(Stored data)
+++

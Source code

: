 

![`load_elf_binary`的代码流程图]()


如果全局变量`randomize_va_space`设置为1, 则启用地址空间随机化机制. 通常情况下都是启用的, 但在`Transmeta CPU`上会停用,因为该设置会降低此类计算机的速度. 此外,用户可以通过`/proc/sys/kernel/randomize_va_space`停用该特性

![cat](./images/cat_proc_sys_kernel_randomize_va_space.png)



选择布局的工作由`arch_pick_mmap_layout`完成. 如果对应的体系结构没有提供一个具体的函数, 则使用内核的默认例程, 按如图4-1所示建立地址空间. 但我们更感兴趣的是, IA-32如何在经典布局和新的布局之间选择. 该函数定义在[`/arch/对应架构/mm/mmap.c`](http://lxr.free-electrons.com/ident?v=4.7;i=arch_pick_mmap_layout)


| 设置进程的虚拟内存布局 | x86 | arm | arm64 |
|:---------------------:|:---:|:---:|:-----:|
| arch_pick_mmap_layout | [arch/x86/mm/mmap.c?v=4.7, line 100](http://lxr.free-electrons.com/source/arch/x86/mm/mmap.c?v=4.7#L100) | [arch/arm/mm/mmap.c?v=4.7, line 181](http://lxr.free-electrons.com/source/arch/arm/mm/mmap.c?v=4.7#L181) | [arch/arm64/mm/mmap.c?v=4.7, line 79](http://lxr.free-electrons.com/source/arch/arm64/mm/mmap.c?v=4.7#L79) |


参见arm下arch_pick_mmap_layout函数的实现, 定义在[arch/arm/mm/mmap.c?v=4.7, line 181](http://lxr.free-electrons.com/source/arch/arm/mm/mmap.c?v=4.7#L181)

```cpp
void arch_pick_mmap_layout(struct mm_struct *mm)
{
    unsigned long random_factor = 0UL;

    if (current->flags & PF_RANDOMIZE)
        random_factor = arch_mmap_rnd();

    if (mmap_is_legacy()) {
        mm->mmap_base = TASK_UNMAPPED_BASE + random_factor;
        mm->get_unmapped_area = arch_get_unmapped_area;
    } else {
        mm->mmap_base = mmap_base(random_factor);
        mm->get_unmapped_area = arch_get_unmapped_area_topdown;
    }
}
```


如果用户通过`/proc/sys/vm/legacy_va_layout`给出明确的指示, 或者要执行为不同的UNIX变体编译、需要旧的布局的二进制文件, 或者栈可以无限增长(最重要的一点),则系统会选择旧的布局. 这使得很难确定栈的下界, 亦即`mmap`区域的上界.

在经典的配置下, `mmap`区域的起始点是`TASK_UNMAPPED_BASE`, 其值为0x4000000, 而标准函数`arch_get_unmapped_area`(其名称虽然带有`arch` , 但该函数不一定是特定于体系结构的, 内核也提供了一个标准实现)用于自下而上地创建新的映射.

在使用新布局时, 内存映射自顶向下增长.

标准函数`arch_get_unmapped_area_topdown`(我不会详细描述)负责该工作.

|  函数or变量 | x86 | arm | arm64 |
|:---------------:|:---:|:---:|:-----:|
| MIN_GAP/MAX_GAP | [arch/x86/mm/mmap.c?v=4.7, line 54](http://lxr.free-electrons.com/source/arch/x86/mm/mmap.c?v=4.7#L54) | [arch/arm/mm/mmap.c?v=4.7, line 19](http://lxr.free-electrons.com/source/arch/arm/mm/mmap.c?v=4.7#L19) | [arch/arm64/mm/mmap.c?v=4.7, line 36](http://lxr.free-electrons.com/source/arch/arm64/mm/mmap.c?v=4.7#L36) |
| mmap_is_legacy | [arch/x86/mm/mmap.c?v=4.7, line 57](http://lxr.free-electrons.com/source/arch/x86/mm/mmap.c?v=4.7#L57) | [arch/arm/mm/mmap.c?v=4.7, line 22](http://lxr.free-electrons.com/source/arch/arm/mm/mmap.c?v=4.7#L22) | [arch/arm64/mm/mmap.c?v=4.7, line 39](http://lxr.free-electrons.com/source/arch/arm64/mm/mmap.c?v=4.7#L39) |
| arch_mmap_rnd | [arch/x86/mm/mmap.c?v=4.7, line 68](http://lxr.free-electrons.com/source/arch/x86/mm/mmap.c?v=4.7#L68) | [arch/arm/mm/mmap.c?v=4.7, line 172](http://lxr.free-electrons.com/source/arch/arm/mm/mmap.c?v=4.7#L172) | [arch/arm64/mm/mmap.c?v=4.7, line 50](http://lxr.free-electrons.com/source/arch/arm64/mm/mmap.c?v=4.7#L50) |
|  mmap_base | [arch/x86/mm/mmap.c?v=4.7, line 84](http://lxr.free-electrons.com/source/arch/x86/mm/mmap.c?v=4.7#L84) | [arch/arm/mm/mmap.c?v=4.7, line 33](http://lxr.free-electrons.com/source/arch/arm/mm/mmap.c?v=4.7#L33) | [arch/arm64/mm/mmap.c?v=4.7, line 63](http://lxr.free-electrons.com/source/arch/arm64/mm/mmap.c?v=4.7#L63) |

+++

» DESCRIPTION OF THE TASK: Give all of the entries again, word for word.

» TASK SOLUTION:
Source code

: 

![`load_elf_binary`的代码流程图]()


如果全局变量`randomize_va_space`设置为1, 则启用地址空间随机化机制. 通常情况下都是启用的, 但在`Transmeta CPU`上会停用,因为该设置会降低此类计算机的速度. 此外,用户可以通过`/proc/sys/kernel/randomize_va_space`停用该特性

![cat](./images/cat_proc_sys_kernel_randomize_va_space.png)



选择布局的工作由`arch_pick_mmap_layout`完成. 如果对应的体系结构没有提供一个具体的函数, 则使用内核的默认例程, 按如图4-1所示建立地址空间. 但我们更感兴趣的是, IA-32如何在经典布局和新的布局之间选择. 该函数定义在[`/arch/对应架构/mm/mmap.c`](http://lxr.free-electrons.com/ident?v=4.7;i=arch_pick_mmap_layout)


| 设置进程的虚拟内存布局 | x86 | arm | arm64 |
|:---------------------:|:---:|:---:|:-----:|
| arch_pick_mmap_layout | [arch/x86/mm/mmap.c?v=4.7, line 100](http://lxr.free-electrons.com/source/arch/x86/mm/mmap.c?v=4.7#L100) | [arch/arm/mm/mmap.c?v=4.7, line 181](http://lxr.free-electrons.com/source/arch/arm/mm/mmap.c?v=4.7#L181) | [arch/arm64/mm/mmap.c?v=4.7, line 79](http://lxr.free-electrons.com/source/arch/arm64/mm/mmap.c?v=4.7#L79) |


参见arm下arch_pick_mmap_layout函数的实现, 定义在[arch/arm/mm/mmap.c?v=4.7, line 181](http://lxr.free-electrons.com/source/arch/arm/mm/mmap.c?v=4.7#L181)

```cpp
void arch_pick_mmap_layout(struct mm_struct *mm)
{
    unsigned long random_factor = 0UL;

    if (current->flags & PF_RANDOMIZE)
        random_factor = arch_mmap_rnd();

    if (mmap_is_legacy()) {
        mm->mmap_base = TASK_UNMAPPED_BASE + random_factor;
        mm->get_unmapped_area = arch_get_unmapped_area;
    } else {
        mm->mmap_base = mmap_base(random_factor);
        mm->get_unmapped_area = arch_get_unmapped_area_topdown;
    }
}
```


如果用户通过`/proc/sys/vm/legacy_va_layout`给出明确的指示, 或者要执行为不同的UNIX变体编译、需要旧的布局的二进制文件, 或者栈可以无限增长(最重要的一点),则系统会选择旧的布局. 这使得很难确定栈的下界, 亦即`mmap`区域的上界.

在经典的配置下, `mmap`区域的起始点是`TASK_UNMAPPED_BASE`, 其值为0x4000000, 而标准函数`arch_get_unmapped_area`(其名称虽然带有`arch` , 但该函数不一定是特定于体系结构的, 内核也提供了一个标准实现)用于自下而上地创建新的映射.

在使用新布局时, 内存映射自顶向下增长.

标准函数`arch_get_unmapped_area_topdown`(我不会详细描述)负责该工作.

|  函数or变量 | x86 | arm | arm64 |
|:---------------:|:---:|:---:|:-----:|
| MIN_GAP/MAX_GAP | [arch/x86/mm/mmap.c?v=4.7, line 54](http://lxr.free-electrons.com/source/arch/x86/mm/mmap.c?v=4.7#L54) | [arch/arm/mm/mmap.c?v=4.7, line 19](http://lxr.free-electrons.com/source/arch/arm/mm/mmap.c?v=4.7#L19) | [arch/arm64/mm/mmap.c?v=4.7, line 36](http://lxr.free-electrons.com/source/arch/arm64/mm/mmap.c?v=4.7#L36) |
| mmap_is_legacy | [arch/x86/mm/mmap.c?v=4.7, line 57](http://lxr.free-electrons.com/source/arch/x86/mm/mmap.c?v=4.7#L57) | [arch/arm/mm/mmap.c?v=4.7, line 22](http://lxr.free-electrons.com/source/arch/arm/mm/mmap.c?v=4.7#L22) | [arch/arm64/mm/mmap.c?v=4.7, line 39](http://lxr.free-electrons.com/source/arch/arm64/mm/mmap.c?v=4.7#L39) |
| arch_mmap_rnd | [arch/x86/mm/mmap.c?v=4.7, line 68](http://lxr.free-electrons.com/source/arch/x86/mm/mmap.c?v=4.7#L68) | [arch/arm/mm/mmap.c?v=4.7, line 172](http://lxr.free-electrons.com/source/arch/arm/mm/mmap.c?v=4.7#L172) | [arch/arm64/mm/mmap.c?v=4.7, line 50](http://lxr.free-electrons.com/source/arch/arm64/mm/mmap.c?v=4.7#L50) |
|  mmap_base | [arch/x86/mm/mmap.c?v=4.7, line 84](http://lxr.free-electrons.com/source/arch/x86/mm/mmap.c?v=4.7#L84) | [arch/arm/mm/mmap.c?v=4.7, line 33](http://lxr.free-electrons.com/source/arch/arm/mm/mmap.c?v=4.7#L33) | [arch/arm64/mm/mmap.c?v=4.7, line 63](http://lxr.free-electrons.com/source/arch/arm64/mm/mmap.c?v=4.7#L63) |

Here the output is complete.